Il Cairo, 10 set – A pochi giorni dall’eccezionale scoperta di Shorouk, il campo petrolifero in concessione ad Eni nella zona del Delta del Nilo, il Cane a sei zampe non lascia ma, potenzialmente, raddoppia.
Al di sotto del gigantesco giacimento dei Zohr, infatti, “probabilmente ce n’è un altro, forse di condensati o olio”, ha spiegato ieri in audizione al Senato l’amministratore delegato di Eni, Claudio Descalzi, sottolineando inoltre che la stima iniziale di 850 miliardi di metri cubi gas è “conservativa”, lasciando quindi spazio a revisioni al rialzo di una scoperta che già di suo, potenzialmente, potrebbe garantire all’Egitto autonomia energetica sul fronte dell’oro blu per gli anni a venire.

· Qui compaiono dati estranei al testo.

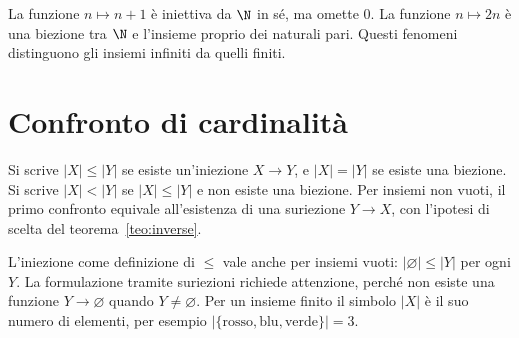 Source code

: \begin{esempio}
La funzione $n\mapsto n+1$ è iniettiva da $\N$ in sé, ma omette $0$. La funzione $n\mapsto2n$ è una biezione tra $\N$ e l'insieme proprio dei naturali pari. Questi fenomeni distinguono gli insiemi infiniti da quelli finiti.
\end{esempio}

\begin{schema}
\end{schema}

\section{Confronto di cardinalità}
\begin{definizione}
Si scrive $|X|\le|Y|$ se esiste un'iniezione $X\to Y$, e $|X|=|Y|$ se esiste una biezione. Si scrive $|X|<|Y|$ se $|X|\le|Y|$ e non esiste una biezione. Per insiemi non vuoti, il primo confronto equivale all'esistenza di una suriezione $Y\to X$, con l'ipotesi di scelta del teorema~\ref{teo:inverse}.
\end{definizione}

\begin{osservazione}
L'iniezione come definizione di $\le$ vale anche per insiemi vuoti: $|\varnothing|\le|Y|$ per ogni $Y$. La formulazione tramite suriezioni richiede attenzione, perché non esiste una funzione $Y\to\varnothing$ quando $Y\ne\varnothing$. Per un insieme finito il simbolo $|X|$ è il suo numero di elementi, per esempio $|\{\text{rosso},\text{blu},\text{verde}\}|=3$.
\end{osservazione}

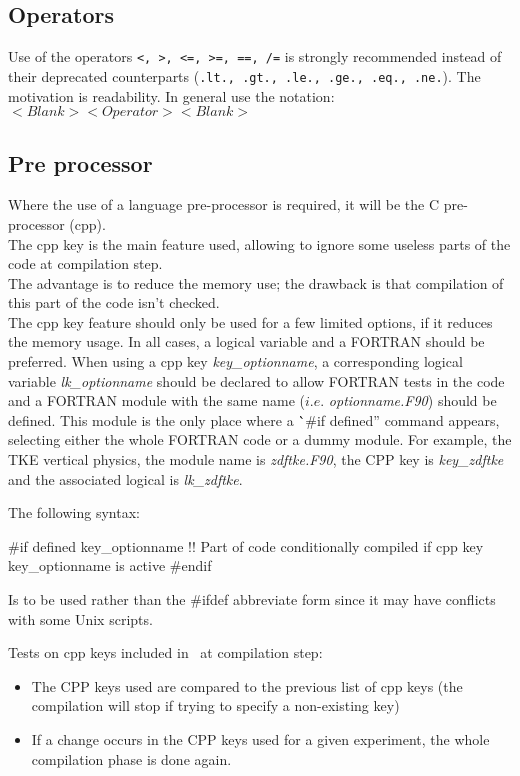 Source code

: \subsection{Operators}

Use of the operators \texttt{<, >, <=, >=, ==, /=} is strongly recommended instead of their deprecated counterparts
(\texttt{.lt., .gt., .le., .ge., .eq., .ne.}).
The motivation is readability.
In general use the notation: \\
$<Blank><Operator><Blank>$

\subsection{Pre processor}

Where the use of a language pre-processor is required, it will be the C pre-processor (cpp). \\
The cpp key is the main feature used, allowing to ignore some useless parts of the code at compilation step. \\
The advantage is to reduce the memory use; the drawback is that compilation of this part of the code isn't checked. \\
The cpp key feature should only be used for a few limited options, if it reduces the memory usage.
In all cases, a logical variable and a FORTRAN  should be preferred.
When using a cpp key \textit{key\_optionname},
a corresponding logical variable \textit{lk\_optionname} should be declared to
allow FORTRAN  tests in the code and
a FORTRAN module with the same name ($i.e.$ \textit{optionname.F90}) should be defined.
This module is the only place where a \``\#if defined'' command appears, selecting either the whole FORTRAN code or
a dummy module.
For example, the TKE vertical physics, the module name is \textit{zdftke.F90},
the CPP key is \textit{key\_zdftke} and the associated logical is \textit{lk\_zdftke}.

The following syntax:

\begin{forlines}
#if defined key_optionname
!! Part of code conditionally compiled if cpp key key_optionname is active
#endif
\end{forlines}

Is to be used rather than the \#ifdef abbreviate form since it may have conflicts with some Unix scripts.

Tests on cpp keys included in \NEMO\ at compilation step:

\begin{itemize}
\item
  The CPP keys used are compared to the previous list of cpp keys
  (the compilation will stop if trying to specify a non-existing key)
\item
  If a change occurs in the CPP keys used for a given experiment, the whole compilation phase is done again.
\end{itemize}

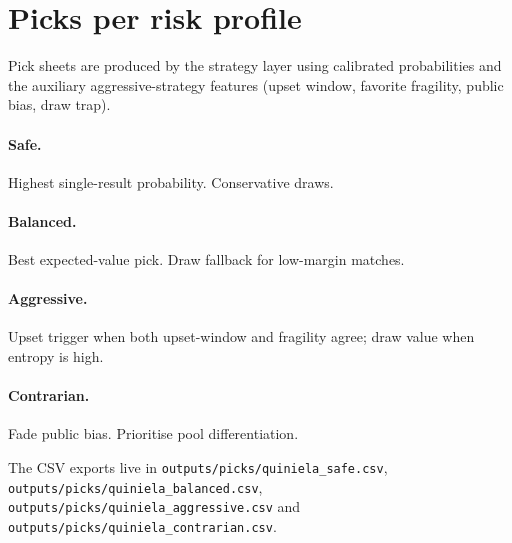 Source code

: \section*{Picks per risk profile}
Pick sheets are produced by the strategy layer using calibrated probabilities
and the auxiliary aggressive-strategy features (upset window, favorite
fragility, public bias, draw trap).

\paragraph{Safe.} Highest single-result probability. Conservative draws.
\paragraph{Balanced.} Best expected-value pick. Draw fallback for low-margin
matches.
\paragraph{Aggressive.} Upset trigger when both upset-window and fragility
agree; draw value when entropy is high.
\paragraph{Contrarian.} Fade public bias. Prioritise pool differentiation.

The CSV exports live in \texttt{outputs/picks/quiniela\_safe.csv},
\texttt{outputs/picks/quiniela\_balanced.csv},
\texttt{outputs/picks/quiniela\_aggressive.csv} and
\texttt{outputs/picks/quiniela\_contrarian.csv}.
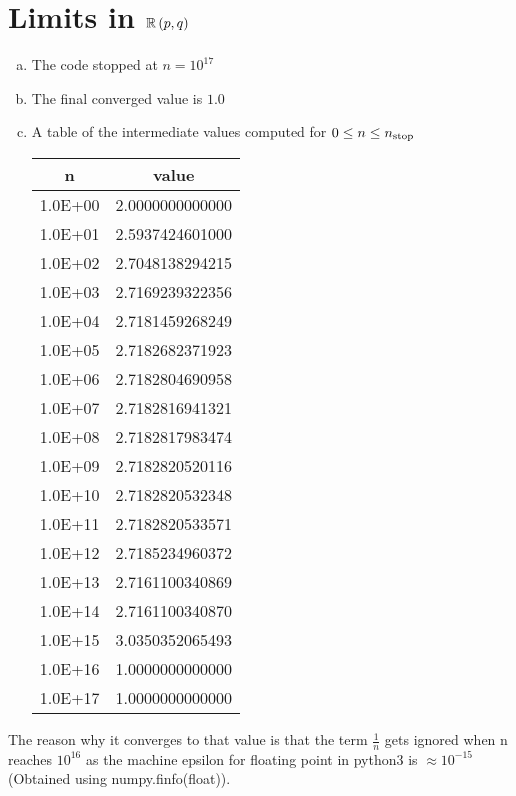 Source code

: \section{Limits in $\mathbb{R}\left(p,q\right)$}

\begin{enumerate}[(a)]
	\item The code stopped at $n = 10^{17}$
	\item The final converged value is $1.0$
	\item A table of the intermediate values computed for $0 \leq n \leq n_{\mathrm{stop}}$
	\begin{table}[H]
		\centering
		\begin{tabular}{c|c}
		n 	& value \\
		\hline
		1.0E+00 & 2.0000000000000 \\
		1.0E+01 & 2.5937424601000 \\
		1.0E+02 & 2.7048138294215 \\
		1.0E+03 & 2.7169239322356 \\
		1.0E+04 & 2.7181459268249 \\
		1.0E+05 & 2.7182682371923 \\
		1.0E+06 & 2.7182804690958 \\
		1.0E+07 & 2.7182816941321 \\
		1.0E+08 & 2.7182817983474 \\
		1.0E+09 & 2.7182820520116 \\
		1.0E+10 & 2.7182820532348 \\
		1.0E+11 & 2.7182820533571 \\
		1.0E+12 & 2.7185234960372 \\
		1.0E+13 & 2.7161100340869 \\
		1.0E+14 & 2.7161100340870 \\
		1.0E+15 & 3.0350352065493 \\
		1.0E+16 & 1.0000000000000 \\
		1.0E+17 & 1.0000000000000 		
		\end{tabular}
	\end{table}
\end{enumerate}
The reason why it converges to that value is that the term $\frac{1}{n}$ gets ignored when n reaches $10^{16}$ as the machine epsilon for floating point in python3 is $\approx 10^{-15}$ (Obtained using numpy.finfo(float)). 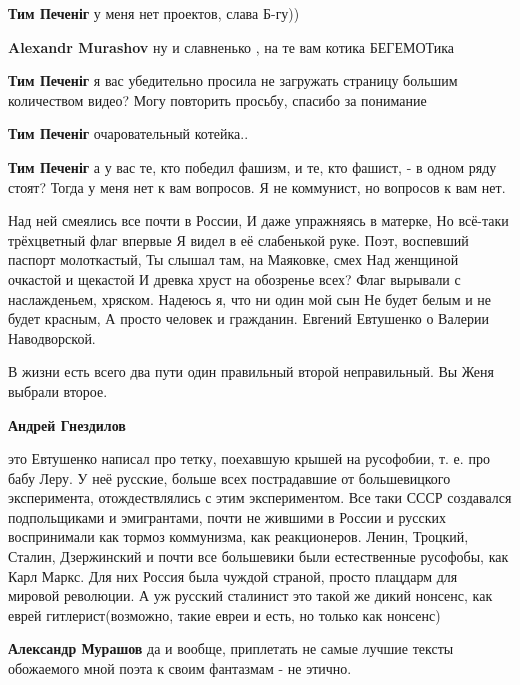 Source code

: \begin{itemize}
\begin{itemize}
\textbf{Тим Печеніг} у меня нет проектов, слава Б-гу))

\textbf{Alexandr Murashov} ну и славненько , на те вам котика БЕГЕМОТика

\textbf{Тим Печеніг} я вас убедительно просила не загружать страницу большим количеством видео? Могу повторить просьбу, спасибо за понимание

\textbf{Тим Печеніг} очаровательный котейка..


\textbf{Тим Печеніг} а у вас те, кто победил фашизм, и те, кто фашист, - в одном ряду стоят? Тогда у меня нет к вам вопросов. Я не коммунист, но вопросов к вам нет.

\end{itemize} %


\obeycr
Над ней смеялись все почти в России,
И даже упражняясь в матерке,
Но всё-таки трёхцветный флаг впервые
Я видел в её слабенькой руке.
Поэт, воспевший паспорт молоткастый,
Ты слышал там, на Маяковке, смех
Над женщиной очкастой и щекастой
И древка хруст на обозренье всех?
Флаг вырывали с наслажденьем, хряском.
Надеюсь я, что ни один мой сын
Не будет белым и не будет красным,
А просто человек и гражданин.
Евгений Евтушенко о Валерии Наводворской.
\restorecr

В жизни есть всего два пути один правильный второй неправильный. Вы Женя выбрали второе.

\begin{itemize} %
\textbf{Андрей Гнездилов} 

это Евтушенко написал про тетку, поехавшую крышей на русофобии, т. е. про бабу
Леру. У неё русские, больше всех пострадавшие от большевицкого
эксперимента, отождествлялись с этим экспериментом. Все таки СССР создавался
подпольщиками и эмигрантами, почти не жившими в России и русских воспринимали
как тормоз коммунизма, как реакционеров. Ленин, Троцкий, Сталин, Дзержинский и
почти все большевики были естественные русофобы, как Карл Маркс. Для них Россия
была чуждой страной, просто плацдарм для мировой революции. А уж русский
сталинист это такой же дикий нонсенс, как еврей гитлерист(возможно, такие евреи и
есть, но только как нонсенс)

\textbf{Александр Мурашов} да и вообще, приплетать не самые лучшие тексты обожаемого мной поэта к своим фантазмам - не этично.

\end{itemize} %

\end{itemize} %
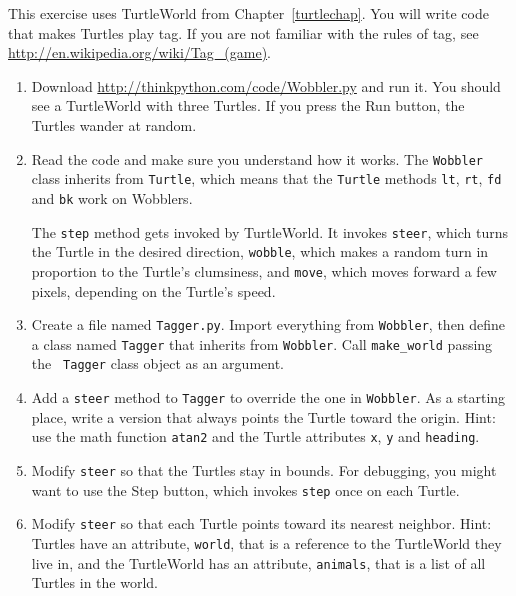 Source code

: \documentclass[10pt]{book}
\begin{document}
\begin{exercise}

This exercise uses TurtleWorld from Chapter~\ref{turtlechap}.
You will write code that makes Turtles play tag.  If you
are not familiar with the rules of tag, see
\url{http://en.wikipedia.org/wiki/Tag_(game)}.

\begin{enumerate}

\item Download \url{http://thinkpython.com/code/Wobbler.py} and run it.  You
should see a TurtleWorld with three Turtles.  If you press the
{\sf Run} button, the Turtles wander at random.

\item Read the code and make sure you understand how it works.
The {\tt Wobbler} class inherits from {\tt Turtle}, which means
that the {\tt Turtle} methods {\tt lt}, {\tt rt}, {\tt fd}
and {\tt bk} work on Wobblers.

The {\tt step} method gets invoked by TurtleWorld.  It invokes 
{\tt steer}, which turns the Turtle in the desired direction,
{\tt wobble}, which makes a random turn in proportion to the Turtle's
clumsiness, and {\tt move}, which moves forward a few pixels,
depending on the Turtle's speed.

\item Create a file named {\tt Tagger.py}.  Import everything from
  {\tt Wobbler}, then define a class named {\tt Tagger} that inherits
  from {\tt Wobbler}.  Call \verb"make_world" passing the {\tt
    Tagger} class object as an argument.

\item Add a {\tt steer} method to {\tt Tagger} to override the one in
  {\tt Wobbler}.  As a starting place, write a version that always
  points the Turtle toward the origin.  Hint: use the math function
  {\tt atan2} and the Turtle attributes {\tt x}, {\tt y} and
  {\tt heading}.

\item Modify {\tt steer} so that the Turtles stay in bounds.
  For debugging, you might want to use the {\sf Step} button,
  which invokes {\tt step} once on each Turtle.

\item Modify {\tt steer} so that each Turtle points toward its nearest
  neighbor.  Hint: Turtles have an attribute, {\tt world}, that is a
  reference to the TurtleWorld they live in, and the TurtleWorld has
  an attribute, {\tt animals}, that is a list of all Turtles in the
  world.


\end{enumerate}
\end{exercise}
\end{document}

Descalzi è poi sceso nel dettaglio, spiegando le caratteristiche del giacimento: “Non c’è Co2, non c’è zolfo, è praticamente metano, quasi non deve essere trattato, c’è una grande pressione e una temperatura bassa”, senza considerare che “a poche decine di km dalla nostra installazione, e praticamente di fronte, Al Gamil, c’è il nostro centro di trattamento”. Condizioni ideali per contenere i costi e velocizzare il cosiddetto time to market, cioé il lasso di tempo che intercorre fra la scoperta e la commercializzazione. L’ad di Eni ha parlato di circa 10 miliardi complessivi, al di sotto dei valori medi di settore per chi parte da zero, con data prevista di inizio sfruttamento il 2017: se la data dovesse essere confermata si tratterebbe di un record nonché una vittoria per la società che, a differenza dei suoi principali concorrenti e nonostante gli andirivieni nei prezzi del barile, negli ultimi anni non ha mai distolto lo sguardo dall’esplorazione e dalla ricerca, segnando importanti successi dal Venezuela, al Congo, al Mozambico.